Les proportions d'une armée ne sauraient être trop soigneusement étudiées, trop sévèrement observées, car c'est à propos d'elles surtout qu'on peut dire que la pesanteur s'allége par l'équilibre.

Proportionnellement trop considérables, ou numériquement trop faibles, les armées ont également pour conséquence de mettre l'ordre et la paix en question.

Trop considérables, elles éveillent la défiance, elles créent des coalitions puissantes ou ténébreuses; trop faibles, elles exposent au dédain, elles suscitent des agressions injustes ou téméraires.

Dans les États constitutionnels surtout, le chiffre de l'armée a une grande importance politique; car pour peu qu'il soit suspecté d'exagération, il rend aussitôt les partis plus ombrageux, plus insatiables de garanties légales, plus difficiles à gouverner; il a pour effet d'exposer l'armée à des débats parcimonieux qui la découragent, la blessent et l'indisposent contre les institutions et les formes représentatives.

La plus grande force d'une nation réside dans la confiance qu'elle s'inspire à elle-même et dans le respect qu'elle commande. Ce sont deux avantages qu'une bonne constitution de ses armées peut seule lui donner.

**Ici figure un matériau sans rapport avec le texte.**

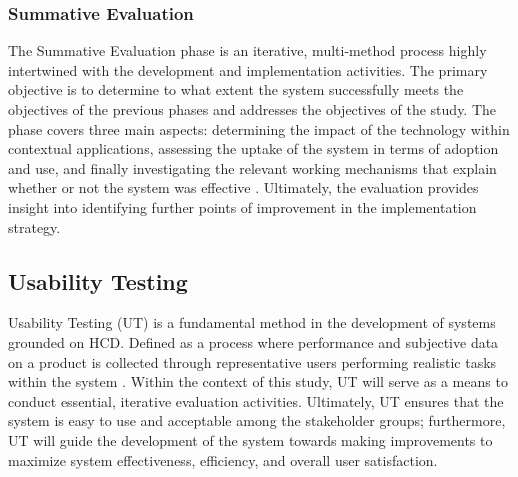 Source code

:\documentclass[11pt,a4paper,titlepage]{article}
\begin{document}
	\subsubsection{Summative Evaluation}
	The Summative Evaluation phase is an iterative, multi-method process highly intertwined with the development and implementation activities. The primary objective is to determine to what extent the system successfully meets the objectives of the previous phases and addresses the objectives of the study. The phase covers three main aspects: determining the impact of the technology within contextual applications, assessing the uptake of the system in terms of adoption and use, and finally investigating the relevant working mechanisms that explain whether or not the system was effective \cite{Kip2025CeHRes}. Ultimately, the evaluation provides insight into identifying further points of improvement in the implementation strategy. 
	
	\subsection{Usability Testing}
	Usability Testing (UT) is a fundamental method in the development of systems grounded on HCD. Defined as a process where performance and subjective data on a product is collected through representative users performing realistic tasks within the system \cite{lewis2012usability}. Within the context of this study, UT will serve as a means to conduct essential, iterative evaluation activities. Ultimately, UT ensures that the system is easy to use and acceptable among the stakeholder groups; furthermore, UT will guide the development of the system towards making improvements to maximize system effectiveness, efficiency, and overall user satisfaction.  
\end{document}
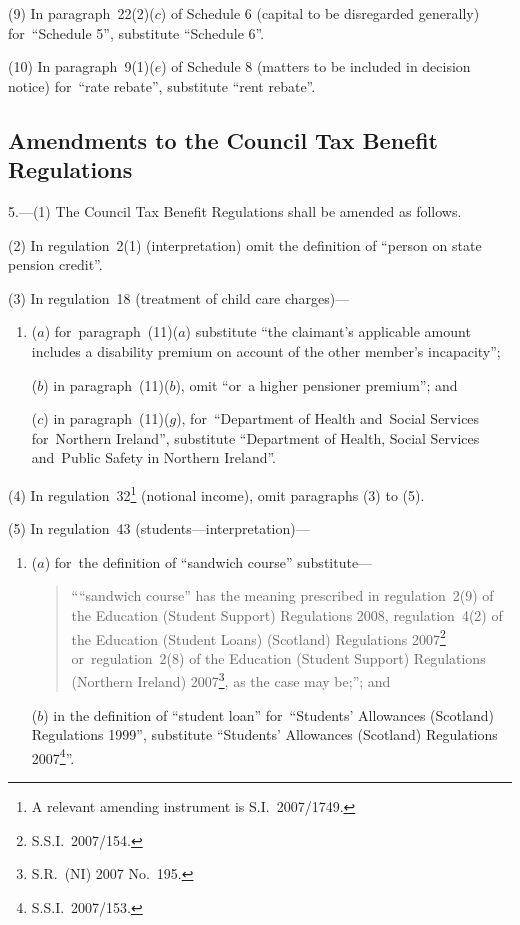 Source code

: \documentclass[12pt,a4paper]{article}
\begin{document}
(9) In paragraph~22(2)($c$)  of Schedule 6 (capital to be disregarded generally) for~“Schedule 5”, substitute “Schedule 6”.

(10) In paragraph~9(1)($e$)  of Schedule 8 (matters to be included in decision notice) for~“rate rebate”, substitute “rent rebate”.

\subsection[5. Amendments to the Council Tax Benefit Regulations]{Amendments to the Council Tax Benefit Regulations}

5.---(1)  The Council Tax Benefit Regulations shall be amended as follows.

(2) In regulation~2(1) (interpretation) omit the definition of “person on state pension credit”.

(3) In regulation~18 (treatment of child care charges)—
\begin{enumerate}\item[]
($a$) for~paragraph~(11)($a$)  substitute “the claimant’s applicable amount includes a disability premium on account of the other member’s incapacity”;

($b$) in paragraph~(11)($b$), omit “or~a higher pensioner premium”; and

($c$) in paragraph~(11)($g$), for~“Department of Health and~Social Services for~Northern Ireland”, substitute “Department of Health, Social Services and~Public Safety in Northern Ireland”.
\end{enumerate}

(4) In regulation~32\footnote{A relevant amending instrument is S.I.~2007/1749.} (notional income), omit paragraphs (3) to (5).

(5) In regulation~43 (students---interpretation)—
\begin{enumerate}\item[]
($a$) for~the definition of “sandwich course” substitute—
\begin{quotation}
““sandwich course” has the meaning prescribed in regulation~2(9) of the Education (Student Support) Regulations 2008, regulation~4(2) of the Education (Student Loans) (Scotland) Regulations 2007\footnote{S.S.I.~2007/154.} or~regulation~2(8) of the Education (Student Support) Regulations (Northern Ireland) 2007\footnote{S.R.~(NI) 2007 No.~195.}, as the case may be;”; and
\end{quotation}

($b$) in the definition of “student loan” for~“Students’ Allowances (Scotland) Regulations 1999”, substitute “Students’ Allowances (Scotland) Regulations 2007\footnote{S.S.I.~2007/153.}”.
\end{enumerate}
\end{document}
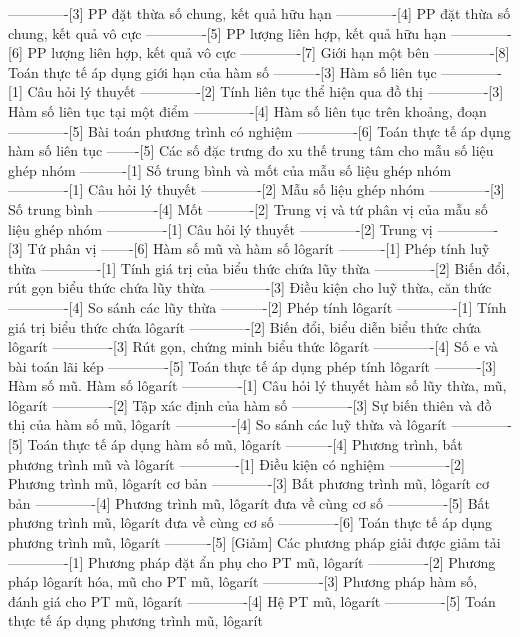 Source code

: -------------[3] PP đặt thừa số chung, kết quả hữu hạn
-------------[4] PP đặt thừa số chung, kết quả vô cực
-------------[5] PP lượng liên hợp, kết quả hữu hạn
-------------[6] PP lượng liên hợp, kết quả vô cực
-------------[7] Giới hạn một bên
-------------[8] Toán thực tế áp dụng giới hạn của hàm số
----------[3] Hàm số liên tục
-------------[1] Câu hỏi lý thuyết
-------------[2] Tính liên tục thể hiện qua đồ thị
-------------[3] Hàm số liên tục tại một điểm
-------------[4] Hàm số liên tục trên khoảng, đoạn
-------------[5] Bài toán phương trình có nghiệm
-------------[6] Toán thực tế áp dụng hàm số liên tục
-------[5] Các số đặc trưng đo xu thế trung tâm cho mẫu số liệu ghép nhóm
----------[1] Số trung bình và mốt của mẫu số liệu ghép nhóm
-------------[1] Câu hỏi lý thuyết
-------------[2] Mẫu số liệu ghép nhóm
-------------[3] Số trung bình
-------------[4] Mốt
----------[2] Trung vị và tứ phân vị của mẫu số liệu ghép nhóm
-------------[1] Câu hỏi lý thuyết
-------------[2] Trung vị
-------------[3] Tứ phân vị
-------[6] Hàm số mũ và hàm số lôgarít
----------[1] Phép tính luỹ thừa
-------------[1] Tính giá trị của biểu thức chứa lũy thừa
-------------[2] Biến đổi, rút gọn biểu thức chứa lũy thừa
-------------[3] Điều kiện cho luỹ thừa, căn thức
-------------[4] So sánh các lũy thừa
----------[2] Phép tính lôgarít
-------------[1] Tính giá trị biểu thức chứa lôgarít
-------------[2] Biến đổi, biểu diễn biểu thức chứa lôgarít
-------------[3] Rút gọn, chứng minh biểu thức lôgarít
-------------[4] Số e và bài toán lãi kép
-------------[5] Toán thực tế áp dụng phép tính lôgarít
----------[3] Hàm số mũ. Hàm số lôgarít
-------------[1] Câu hỏi lý thuyết hàm số lũy thừa, mũ, lôgarít
-------------[2] Tập xác định của hàm số
-------------[3] Sự biến thiên và đồ thị của hàm số mũ, lôgarít
-------------[4] So sánh các luỹ thừa và lôgarít
-------------[5] Toán thực tế áp dụng hàm số mũ, lôgarít
----------[4] Phương trình, bất phương trình mũ và lôgarít
-------------[1] Điều kiện có nghiệm
-------------[2] Phương trình mũ, lôgarít cơ bản
-------------[3] Bất phương trình mũ, lôgarít cơ bản
-------------[4] Phương trình mũ, lôgarít đưa về cùng cơ số
-------------[5] Bất phương trình mũ, lôgarít đưa về cùng cơ số
-------------[6] Toán thực tế áp dụng phương trình mũ, lôgarít
----------[5] [Giảm] Các phương pháp giải được giảm tải
-------------[1] Phương pháp đặt ẩn phụ cho PT mũ, lôgarít
-------------[2] Phương pháp lôgarít hóa, mũ cho PT mũ, lôgarít
-------------[3] Phương pháp hàm số, đánh giá cho PT mũ, lôgarít
-------------[4] Hệ PT mũ, lôgarít
-------------[5] Toán thực tế áp dụng phương trình mũ, lôgarít
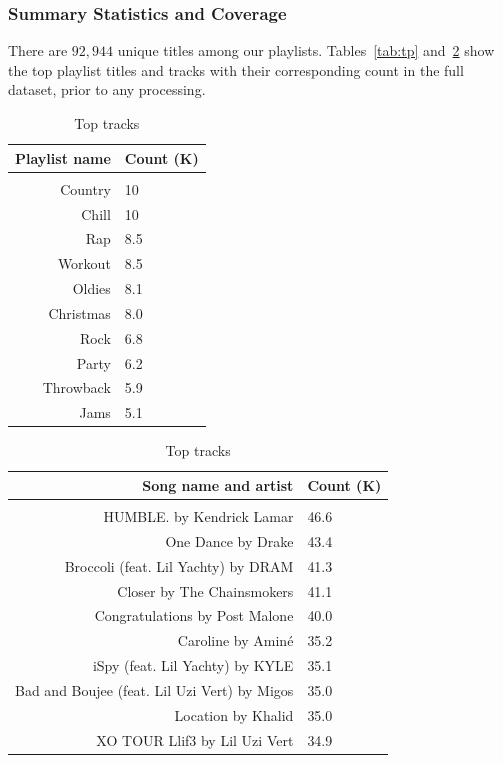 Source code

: \documentclass{article} %
\begin{document}
\subsubsection{Summary Statistics and Coverage}
\label{sec:stats}

There are $92,944$ unique titles among our playlists. Tables~\ref{tab:tp} and~\ref{tab:tt} show the top playlist titles and tracks with their corresponding count in the full dataset, prior to any processing.

\begin{table}[ht]
\begin{minipage}[b]{0.4\linewidth}
\centering
    \begin{tabular}{rl}
    \multicolumn{1}{r}{\bf Playlist name} &  \multicolumn{1}{l}{\bf Count (K)}  \\
    \hline \\
    Country & 10  \\
    Chill & 10 \\
    Rap & 8.5\\
    Workout & 8.5\\
    Oldies & 8.1\\
    Christmas & 8.0 \\
    Rock & 6.8\\
    Party & 6.2\\
    Throwback & 5.9\\
    Jams & 5.1\\ 
    \end{tabular}
    \caption{Top playlist names}
    \label{tab:tp}
\end{minipage}\hfill
\begin{minipage}[b]{0.6\linewidth}
\centering
    \begin{tabular}{rl}
    \multicolumn{1}{r}{\bf Song name and artist}& \multicolumn{1}{l}{\bf Count (K)}\\
    \hline \\
    HUMBLE. by Kendrick Lamar & 46.6 \\
    One Dance by Drake & 43.4 \\
    Broccoli (feat. Lil Yachty) by DRAM & 41.3 \\
    Closer by The Chainsmokers & 41.1\\
    Congratulations by Post Malone & 40.0 \\
    Caroline by Aminé & 35.2\\
    iSpy (feat. Lil Yachty) by KYLE & 35.1\\
    Bad and Boujee (feat. Lil Uzi Vert) by Migos & 35.0 \\
    Location by Khalid& 35.0 \\
    XO TOUR Llif3 by Lil Uzi Vert & 34.9 
    \end{tabular}
    \caption{Top tracks}
    \label{tab:tt}
\end{minipage}
\end{table}
\end{document}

La constitution d'une armée est bonne: lorsqu'elle tire moins sa supériorité du grand nombre de soldats qui la composent que de la perfection de leur instruction sous le double rapport du développement des forces du corps et des facultés de l'esprit; lorsque le nombre des soldats est en juste proportion avec celui des officiers, que les premiers sont relativement nombreux, et les seconds suffisamment rétribués assez, pour qu'ils puissent attendre patiemment les effets de l'avancement; lorsque les lois de l'avancement ne sont jamais transgressées, et que le droit et la mortalité le règlent exclusivement; lorsque le grade et

l'emploi restent toujours inséparables; lorsque l'arbitraire et la faveur rencontrent pour invincibles obstacles un système et un code militaires se prêtant un mutuel appui; lorsque la durée du service est longue, que les contingents annuels sont faibles et les réengagements nombreux : lorsqu'à défaut de gloire à recueillir sur les champs de bataille, le sentiment du patriotisme et de l'honneur est constamment entretenu par l'émulation du savoir; lorsque, enfin, sans nuire au dedans à l'abondance du travail et au développement du crédit public, la force militaire élève au dehors à leur plus haute expression le crédit et la prépondérance politiques d'une nation, quand elle lui permet de tenir constamment un langage imposant, quand elle assure le succès de ses négociations diplomatiques, quand elle facilite la conclusion de traités avantageux à son commerce, quand enfin elle peut se dire, sans se faire illusion, que les forces dont disposent ses alliés lui appartiennent par la confiance qu'elle leur inspire.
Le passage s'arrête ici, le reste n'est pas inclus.